Namaste all,

It pains me in some ways to say this, and I know it will sound like 'blasphemy' to some. Not in the Abrahamic sense where you become an infidel, but in the sense where you become dissociated from a hefty part of your tradition.

It is in fact the whole idea of reincarnation which I have come to find less compelling in my case personally. I have not given up on it, yet. I still accept authoritative statements from Krsna in the Bhagavad Gita, among other places, that it is in fact true. But doubts have been creeping in my mind: what if it is not?

I have heard that in some strands of Buddhism, the moment after you die the Absolute Truth presents itself to you, and at that point, then and there, you can be liberated. This seems to cast the whole notion of endless cycles of birth and death (something which, admittedly, I've had trouble in the past accepting) in a negative light. It simply does not strike me as reasonable that any living entity could persist in his ignorance almost indefinitely.

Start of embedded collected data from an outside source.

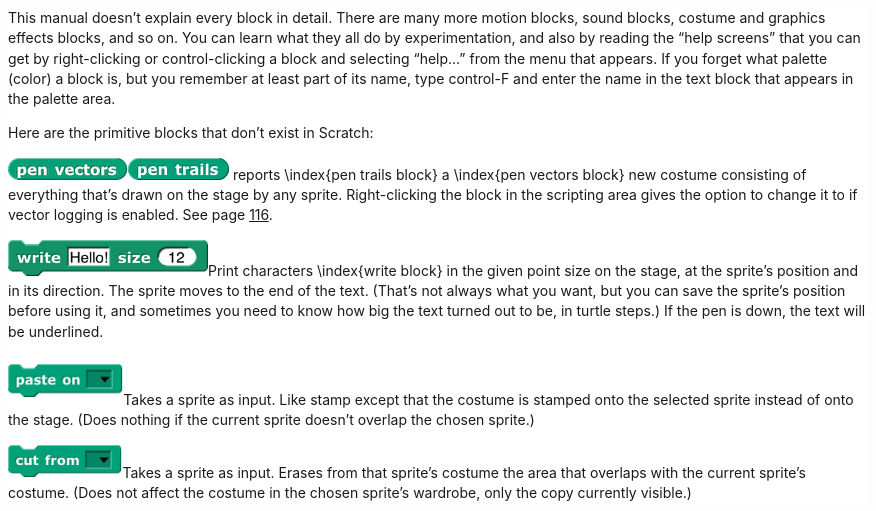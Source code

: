 This manual doesn’t explain every block in detail. There are many more
motion blocks, sound blocks, costume and graphics effects blocks, and so
on. You can learn what they all do by experimentation, and also by
reading the “help screens” that you can get by right-clicking or
control-clicking a block and selecting “help…” from the menu that
appears. If you forget what palette (color) a block is, but you remember
at least part of its name, type control-F and enter the name in the text
block that appears in the palette area.

Here are the primitive blocks that don’t exist in Scratch:

<img src="media/image135.png" style="width:1.25in;height:0.22917in" /><img src="media/image136.png"
style="width:1.05208in;height:0.22917in" /> reports \index{pen trails
block} a \index{pen vectors block} new costume consisting of everything
that’s drawn on the stage by any sprite. Right-clicking the block in the
scripting area gives the option to change it to if vector logging is
enabled. See page [116](#logpenvectors).

<img src="media/image137.png" style="width:2.08333in;height:0.375in" />Print
characters \index{write block} in the given point size on the stage, at
the sprite’s position and in its direction. The sprite moves to the end
of the text. (That’s not always what you want, but you can save the
sprite’s position before using it, and sometimes you need to know how
big the text turned out to be, in turtle steps.) If the pen is down, the
text will be underlined.

<img src="media/image138.png" style="width:1.20069in;height:0.51389in"
alt="Macintosh HD:Users:bh:Desktop:paste-on.png" />Takes a sprite as
input. Like stamp except that the costume is stamped onto the selected
sprite instead of onto the stage. (Does nothing if the current sprite
doesn’t overlap the chosen sprite.)

<img src="media/image139.png" style="width:1.19167in;height:0.33889in"
alt="Macintosh HD:Users:bh:Desktop:cut-from.png" />Takes a sprite as
input. Erases from that sprite’s costume the area that overlaps with the
current sprite’s costume. (Does not affect the costume in the chosen
sprite’s wardrobe, only the copy currently visible.)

I still do believe in a personal God, Krsna or Narayana, and this makes my doubts about reincarnation all the more ill-juxtaposed, one might say.

I do believe, and this is in my view beyond doubt, that there have been human incarnations with the knowledge impregnated into them of other persons. Whether they received such an intimation from close association with that personality in a pre-natal state, or if they accessed the "Akashic" record, I do not know. But of that I am quite confident of.